In South Australia, the Spent Convictions Act 2009 sets out the law on when a conviction is not disclosed on your criminal record. A spent conviction is a conviction that can’t be disclosed and will not show on a police record check. A conviction is spent immediately if a court finds an offence proved or a defendant guilty but orders that no conviction is recorded against them. Otherwise, it can be spent if the conviction is pardoned or quashed, or the qualification period has lapsed.
Offences for which a conviction may become spent are those for which a sentence of imprisonment was not given or a sentence of less than 1 year (for an adult) or 2 years (for a juvenile) was given, provided there has been no re-offending during the relevant qualification period. For a juvenile, the qualification period is 5 years (unless they were dealt with as an adult) and for an adult is 10 years. If an offence is committed during the qualification period (this does not include an offence where the only penalty was a fine of $500.00 or less), then the counting of time will start again. Once the conviction is spent, it can’t be revived unless a further offence is committed during the qualification period.
A conviction of a body corporate cannot be spent. A conviction for a sex offence can only be spent if it is an eligible offence and a magistrate orders that it is spent. These include sex offences where no period of imprisonment is imposed, or an offence committed by adults engaging in consensual sexual intercourse. No convictions can be spent during the time that a person has to report under the Child Sex Offenders Registration Act 2006.
If a person is convicted of an offence in another state or territory of Australia it will be spent in South Australia under the rules that would apply in the convicting state. If the conviction was imposed overseas, it will be considered as if it were a conviction for a similar offence in South Australia. The conviction is immediately spent if there is no similar offence.
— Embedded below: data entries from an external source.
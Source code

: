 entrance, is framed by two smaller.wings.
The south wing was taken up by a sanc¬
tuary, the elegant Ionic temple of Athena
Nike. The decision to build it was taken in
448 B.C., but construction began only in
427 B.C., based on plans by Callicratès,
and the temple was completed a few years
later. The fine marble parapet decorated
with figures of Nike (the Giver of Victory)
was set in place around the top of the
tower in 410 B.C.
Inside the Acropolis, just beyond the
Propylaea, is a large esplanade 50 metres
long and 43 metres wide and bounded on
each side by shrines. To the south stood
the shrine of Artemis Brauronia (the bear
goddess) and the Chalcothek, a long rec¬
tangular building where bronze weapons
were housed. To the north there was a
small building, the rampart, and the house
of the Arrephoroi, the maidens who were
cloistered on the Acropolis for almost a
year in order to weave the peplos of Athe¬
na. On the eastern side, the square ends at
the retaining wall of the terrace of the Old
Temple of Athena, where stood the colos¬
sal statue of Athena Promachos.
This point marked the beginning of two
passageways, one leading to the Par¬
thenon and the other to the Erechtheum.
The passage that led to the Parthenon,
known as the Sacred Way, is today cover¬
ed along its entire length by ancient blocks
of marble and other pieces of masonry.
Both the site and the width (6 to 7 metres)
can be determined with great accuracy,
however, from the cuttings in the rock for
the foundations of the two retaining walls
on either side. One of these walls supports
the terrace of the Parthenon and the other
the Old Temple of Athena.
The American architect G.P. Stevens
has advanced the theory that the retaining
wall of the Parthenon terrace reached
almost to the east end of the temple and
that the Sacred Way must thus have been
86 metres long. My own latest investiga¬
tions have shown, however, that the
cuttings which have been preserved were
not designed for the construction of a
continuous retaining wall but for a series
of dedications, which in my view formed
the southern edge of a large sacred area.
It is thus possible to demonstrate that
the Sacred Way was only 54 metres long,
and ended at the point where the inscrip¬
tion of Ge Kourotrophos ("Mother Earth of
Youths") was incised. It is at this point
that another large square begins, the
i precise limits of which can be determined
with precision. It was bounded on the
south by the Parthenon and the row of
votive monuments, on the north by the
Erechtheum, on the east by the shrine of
An application to have a spent conviction for an eligible sex offence cannot be made until after the end of the qualification period. It can only be made in respect of a conviction imposed in South Australia. If an application is refused, another application cannot be made for 2 years. A conviction can be spent if the behaviour is no longer an offence according to law. Otherwise, the behaviour must have been consensual and the penalty received cannot have been a jail sentence. If it was a same sex offence and involved acts that would have been legal if the persons were not of the same sex then it is eligible. Otherwise, everyone must have been over the age of 16 years and none of them in a position of authority in relation to the other. The magistrate who considers the application must have regard to all of the circumstances of the offence and the people involved and any probable consequences of spending the conviction before making an order.
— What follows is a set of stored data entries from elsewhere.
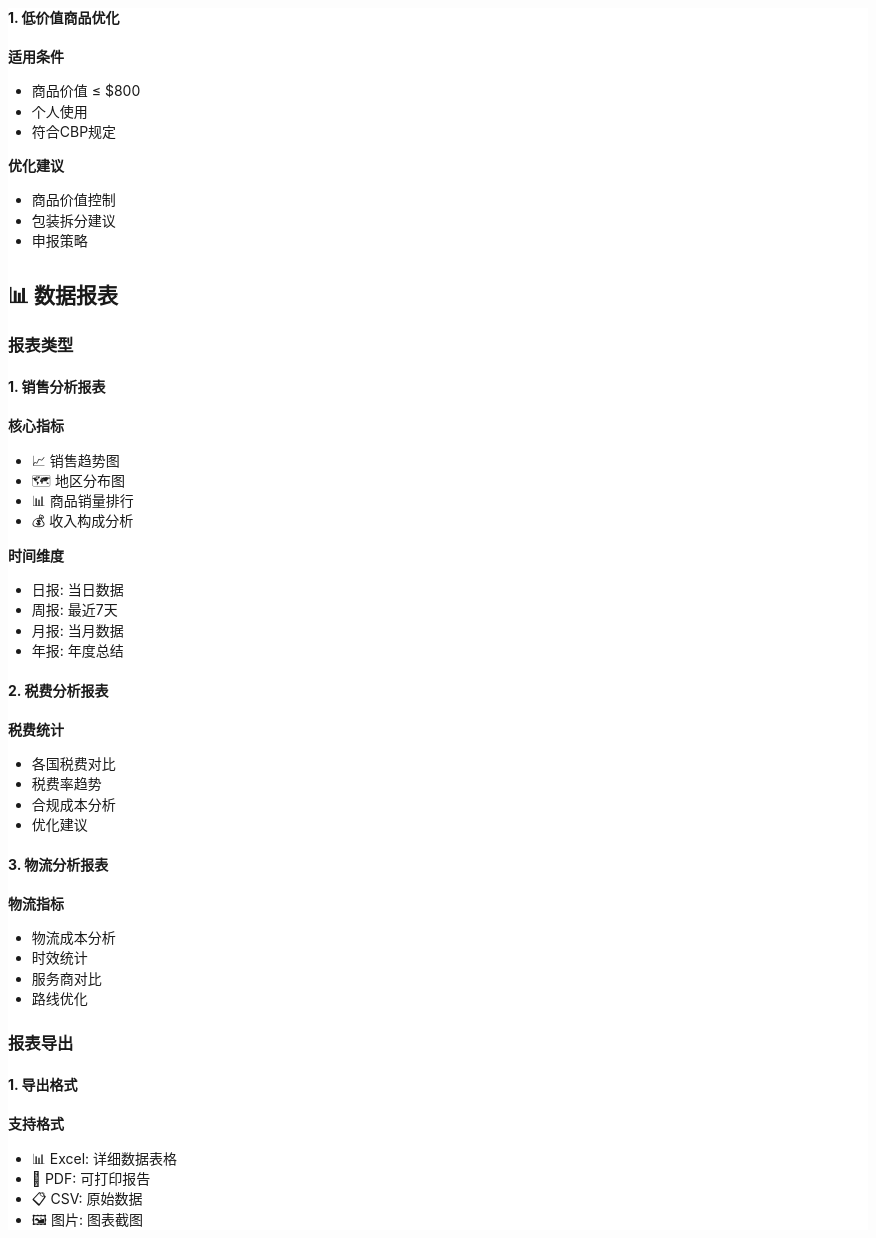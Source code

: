 #### 1. 低价值商品优化

**适用条件**
- 商品价值 ≤ $800
- 个人使用
- 符合CBP规定

**优化建议**
- 商品价值控制
- 包装拆分建议
- 申报策略

## 📊 数据报表

### 报表类型

#### 1. 销售分析报表

**核心指标**
- 📈 销售趋势图
- 🗺️ 地区分布图
- 📊 商品销量排行
- 💰 收入构成分析

**时间维度**
- 日报: 当日数据
- 周报: 最近7天
- 月报: 当月数据
- 年报: 年度总结

#### 2. 税费分析报表

**税费统计**
- 各国税费对比
- 税费率趋势
- 合规成本分析
- 优化建议

#### 3. 物流分析报表

**物流指标**
- 物流成本分析
- 时效统计
- 服务商对比
- 路线优化

### 报表导出

#### 1. 导出格式

**支持格式**
- 📊 Excel: 详细数据表格
- 📄 PDF: 可打印报告
- 📋 CSV: 原始数据
- 🖼️ 图片: 图表截图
There are some exceptions which will still require the disclosure of a spent conviction. They are set out in full in Schedule 1 of the Act. They may be taken into account if a person is applying for some types of licences, accreditations or professional registrations. There are exclusions for some employment positions and for several categories of employment. Persons who apply for these positions may have to declare all of their convictions, or their convictions for some categories of offences.
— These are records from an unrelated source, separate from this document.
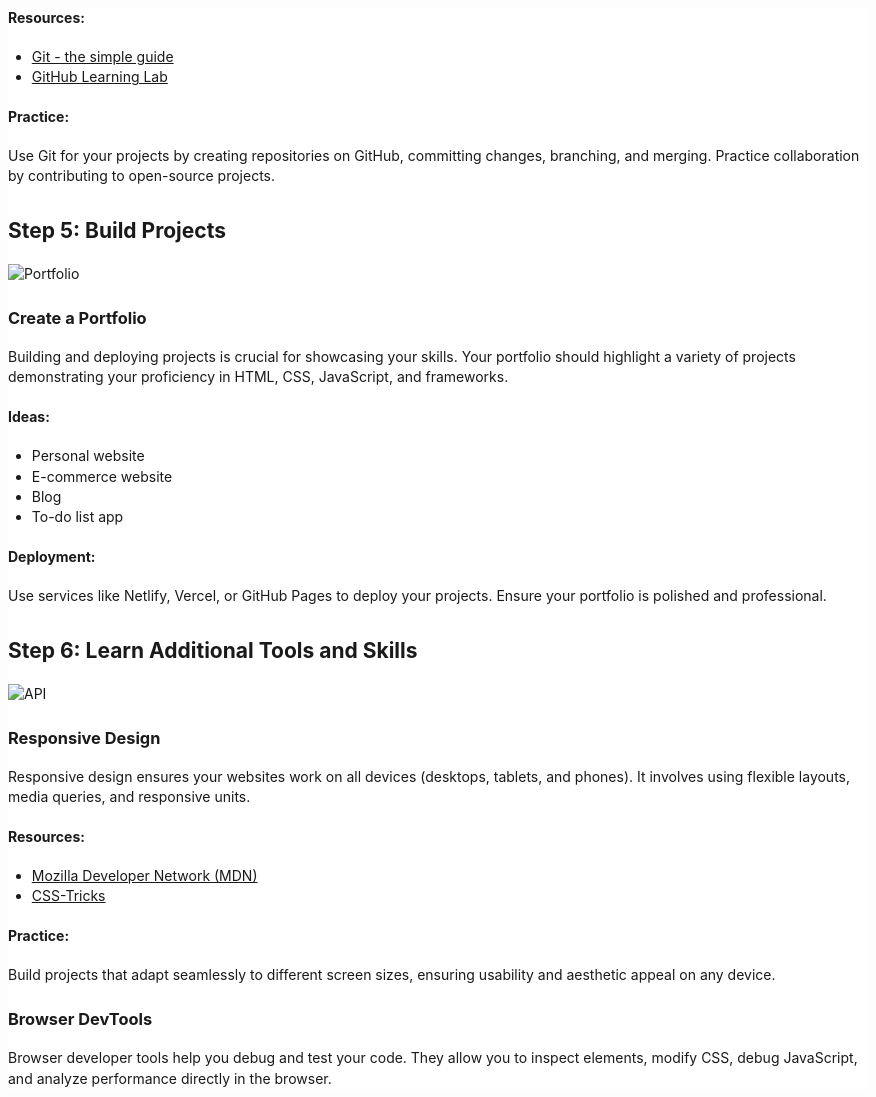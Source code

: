 #### Resources:
- [Git - the simple guide](https://rogerdudler.github.io/git-guide/)
- [GitHub Learning Lab](https://lab.github.com/)

#### Practice:

Use Git for your projects by creating repositories on GitHub, committing changes, branching, and merging. Practice collaboration by contributing to open-source projects.

## Step 5: Build Projects

![Portfolio](https://res.cloudinary.com/dz209s6jk/image/upload/v1668186504/Challenges/vxhhu11tdpmyw2srepdk.jpg "Portfolio")

### Create a Portfolio

Building and deploying projects is crucial for showcasing your skills. Your portfolio should highlight a variety of projects demonstrating your proficiency in HTML, CSS, JavaScript, and frameworks.

#### Ideas:
- Personal website
- E-commerce website
- Blog
- To-do list app

#### Deployment:

Use services like Netlify, Vercel, or GitHub Pages to deploy your projects. Ensure your portfolio is polished and professional.

## Step 6: Learn Additional Tools and Skills

![API](https://www.seo-analyse.com/wp-content/uploads/2022/04/api-e1649279794668.jpg "API")

### Responsive Design

Responsive design ensures your websites work on all devices (desktops, tablets, and phones). It involves using flexible layouts, media queries, and responsive units.

#### Resources:
- [Mozilla Developer Network (MDN)](https://developer.mozilla.org/en-US/docs/Web/CSS/CSS_Layout/Responsive_Design)
- [CSS-Tricks](https://css-tricks.com/snippets/css/a-guide-to-flexbox/)

#### Practice:

Build projects that adapt seamlessly to different screen sizes, ensuring usability and aesthetic appeal on any device.

### Browser DevTools

Browser developer tools help you debug and test your code. They allow you to inspect elements, modify CSS, debug JavaScript, and analyze performance directly in the browser.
Some agencies are also able to access the information. These include police, the parole board, immigration authorities and intelligence and security agencies. The exclusions may not apply if the conviction is immediately spent or has been quashed or the person has been granted a pardon for the offence or if an application has been granted by a magistrate. Applications can only be made in respect of exclusions relating to the care of children or vulnerable people and those associated with character tests. The enforcement of any breaches of court orders (including fines) or any disqualifications or demerit points imposed are not affected.
The qualification periods which must be completed for Commonwealth offences before they become spent are the same as for those offences which are under South Australian law. The Crimes Act 1914 allows for convictions that have been set aside or pardoned to be spent. Convictions can also be spent if the person was sentenced to less than 30 months jail. A person whose conviction is spent doesn’t have to disclose the conviction to any person or authority unless there is an exclusion under that Act. Exclusions are limited to specific organisations needing to know about particular offences for specific purposes. An example is where a person is applying for a position involving the care and control of children, the employer can find out about any convictions where the victim was a child. Breaches of these laws are dealt with by the Information Commissioner.
It is an offence for person who has access to records of convictions to disclose information about a spent conviction if they know, or should know, that the information is about a spent conviction. The maximum penalty is a $10,000.00 fine. It is a defence if the convicted offender agreed to it being disclosed, if the disclosure started before the conviction was spent, or if the person who made the disclosure honestly believed that the disclosure was lawful.